- **What the exercise asks**: Once every line in the data below has been checked for "Managing", give the number of lines that hold it, and only that.

- **Information shown**:

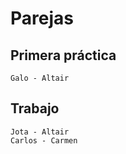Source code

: # Parejas

## Primera práctica

```text
Galo - Altair
```

## Trabajo

```text
Jota - Altair
Carlos - Carmen
```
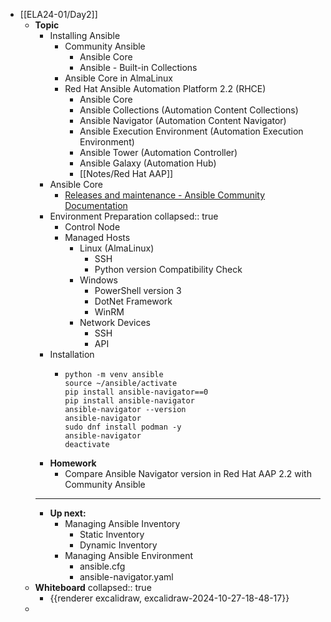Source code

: - [[ELA24-01/Day2]]
	- **Topic**
		- Installing Ansible
			- Community Ansible
				- Ansible Core
				- Ansible - Built-in Collections
			- Ansible Core in AlmaLinux
			- Red Hat Ansible Automation Platform 2.2 (RHCE)
				- Ansible Core
				- Ansible Collections (Automation Content Collections)
				- Ansible Navigator (Automation Content Navigator)
				- Ansible Execution Environment (Automation Execution Environment)
				- Ansible Tower (Automation Controller)
				- Ansible Galaxy (Automation Hub)
				- [[Notes/Red Hat AAP]]
		- Ansible Core
			- [Releases and maintenance - Ansible Community Documentation](https://docs.ansible.com/ansible/latest/reference_appendices/release_and_maintenance.html)
		- Environment Preparation
		  collapsed:: true
			- Control Node
			- Managed Hosts
				- Linux (AlmaLinux)
					- SSH
					- Python version Compatibility Check
				- Windows
					- PowerShell version 3
					- DotNet Framework
					- WinRM
				- Network Devices
					- SSH
					- API
		- Installation
			- ```shell
			  python -m venv ansible
			  source ~/ansible/activate
			  pip install ansible-navigator==0
			  pip install ansible-navigator
			  ansible-navigator --version
			  ansible-navigator
			  sudo dnf install podman -y
			  ansible-navigator
			  deactivate
			  ```
		- **Homework**
			- Compare Ansible Navigator version in Red Hat AAP 2.2 with Community Ansible
		- ---
		- **Up next:**
			- Managing Ansible Inventory
				- Static Inventory
				- Dynamic Inventory
			- Managing Ansible Environment
				- ansible.cfg
				- ansible-navigator.yaml
	- **Whiteboard**
	  collapsed:: true
		- {{renderer excalidraw, excalidraw-2024-10-27-18-48-17}}
	-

- **Exercise result**: 2